WORK TO BE COMPLETED: Transcribe all records, preserving every character.

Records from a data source
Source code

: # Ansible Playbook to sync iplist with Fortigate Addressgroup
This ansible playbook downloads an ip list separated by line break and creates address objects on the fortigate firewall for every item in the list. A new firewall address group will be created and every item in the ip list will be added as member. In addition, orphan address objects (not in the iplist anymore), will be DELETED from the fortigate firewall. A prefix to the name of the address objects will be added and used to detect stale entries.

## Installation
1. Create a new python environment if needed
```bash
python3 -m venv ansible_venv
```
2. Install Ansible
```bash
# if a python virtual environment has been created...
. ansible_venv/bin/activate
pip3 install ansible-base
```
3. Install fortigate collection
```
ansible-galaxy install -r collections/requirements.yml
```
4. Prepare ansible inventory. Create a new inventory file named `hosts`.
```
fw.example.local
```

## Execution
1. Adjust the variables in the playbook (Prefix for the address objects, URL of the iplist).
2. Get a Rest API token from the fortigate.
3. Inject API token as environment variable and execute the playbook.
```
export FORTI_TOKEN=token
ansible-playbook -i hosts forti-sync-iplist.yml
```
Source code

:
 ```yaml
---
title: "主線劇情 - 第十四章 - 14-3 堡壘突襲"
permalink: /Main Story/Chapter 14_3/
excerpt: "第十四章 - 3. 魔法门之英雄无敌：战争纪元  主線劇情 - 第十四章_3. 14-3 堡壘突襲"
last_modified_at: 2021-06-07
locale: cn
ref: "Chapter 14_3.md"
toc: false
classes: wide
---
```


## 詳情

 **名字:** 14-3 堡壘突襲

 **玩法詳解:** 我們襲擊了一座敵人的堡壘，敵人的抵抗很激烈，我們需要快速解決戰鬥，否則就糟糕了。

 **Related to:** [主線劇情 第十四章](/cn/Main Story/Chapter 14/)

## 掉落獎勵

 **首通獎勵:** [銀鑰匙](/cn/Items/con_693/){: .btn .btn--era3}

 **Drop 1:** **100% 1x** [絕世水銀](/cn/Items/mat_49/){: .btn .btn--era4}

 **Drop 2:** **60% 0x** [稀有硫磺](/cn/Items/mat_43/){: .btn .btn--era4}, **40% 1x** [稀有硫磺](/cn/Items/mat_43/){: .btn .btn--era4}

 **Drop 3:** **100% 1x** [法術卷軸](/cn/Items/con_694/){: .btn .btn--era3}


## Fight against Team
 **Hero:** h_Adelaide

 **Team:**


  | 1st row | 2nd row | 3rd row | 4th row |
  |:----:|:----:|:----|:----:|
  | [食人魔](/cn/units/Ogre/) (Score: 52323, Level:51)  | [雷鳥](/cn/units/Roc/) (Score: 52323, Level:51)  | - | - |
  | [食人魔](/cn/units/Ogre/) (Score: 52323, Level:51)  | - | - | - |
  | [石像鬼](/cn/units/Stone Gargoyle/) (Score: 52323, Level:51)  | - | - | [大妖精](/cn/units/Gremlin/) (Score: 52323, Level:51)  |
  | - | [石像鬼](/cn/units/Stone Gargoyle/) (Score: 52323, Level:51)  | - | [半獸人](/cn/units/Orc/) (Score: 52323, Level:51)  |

ANSWER SPACE:
Source code

: # Ansible Playbook to sync iplist with Fortigate Addressgroup
This ansible playbook downloads an ip list separated by line break and creates address objects on the fortigate firewall for every item in the list. A new firewall address group will be created and every item in the ip list will be added as member. In addition, orphan address objects (not in the iplist anymore), will be DELETED from the fortigate firewall. A prefix to the name of the address objects will be added and used to detect stale entries.

## Installation
1. Create a new python environment if needed
```bash
python3 -m venv ansible_venv
```
2. Install Ansible
```bash
# if a python virtual environment has been created...
. ansible_venv/bin/activate
pip3 install ansible-base
```
3. Install fortigate collection
```
ansible-galaxy install -r collections/requirements.yml
```
4. Prepare ansible inventory. Create a new inventory file named `hosts`.
```
fw.example.local
```

## Execution
1. Adjust the variables in the playbook (Prefix for the address objects, URL of the iplist).
2. Get a Rest API token from the fortigate.
3. Inject API token as environment variable and execute the playbook.
```
export FORTI_TOKEN=token
ansible-playbook -i hosts forti-sync-iplist.yml
```
Source code

:
 ```yaml
---
title: "主線劇情 - 第十四章 - 14-3 堡壘突襲"
permalink: /Main Story/Chapter 14_3/
excerpt: "第十四章 - 3. 魔法门之英雄无敌：战争纪元  主線劇情 - 第十四章_3. 14-3 堡壘突襲"
last_modified_at: 2021-06-07
locale: cn
ref: "Chapter 14_3.md"
toc: false
classes: wide
---
```


## 詳情

 **名字:** 14-3 堡壘突襲

 **玩法詳解:** 我們襲擊了一座敵人的堡壘，敵人的抵抗很激烈，我們需要快速解決戰鬥，否則就糟糕了。

 **Related to:** [主線劇情 第十四章](/cn/Main Story/Chapter 14/)

## 掉落獎勵

 **首通獎勵:** [銀鑰匙](/cn/Items/con_693/){: .btn .btn--era3}

 **Drop 1:** **100% 1x** [絕世水銀](/cn/Items/mat_49/){: .btn .btn--era4}

 **Drop 2:** **60% 0x** [稀有硫磺](/cn/Items/mat_43/){: .btn .btn--era4}, **40% 1x** [稀有硫磺](/cn/Items/mat_43/){: .btn .btn--era4}

 **Drop 3:** **100% 1x** [法術卷軸](/cn/Items/con_694/){: .btn .btn--era3}


## Fight against Team
 **Hero:** h_Adelaide

 **Team:**


  | 1st row | 2nd row | 3rd row | 4th row |
  |:----:|:----:|:----|:----:|
  | [食人魔](/cn/units/Ogre/) (Score: 52323, Level:51)  | [雷鳥](/cn/units/Roc/) (Score: 52323, Level:51)  | - | - |
  | [食人魔](/cn/units/Ogre/) (Score: 52323, Level:51)  | - | - | - |
  | [石像鬼](/cn/units/Stone Gargoyle/) (Score: 52323, Level:51)  | - | - | [大妖精](/cn/units/Gremlin/) (Score: 52323, Level:51)  |
  | - | [石像鬼](/cn/units/Stone Gargoyle/) (Score: 52323, Level:51)  | - | [半獸人](/cn/units/Orc/) (Score: 52323, Level:51)  |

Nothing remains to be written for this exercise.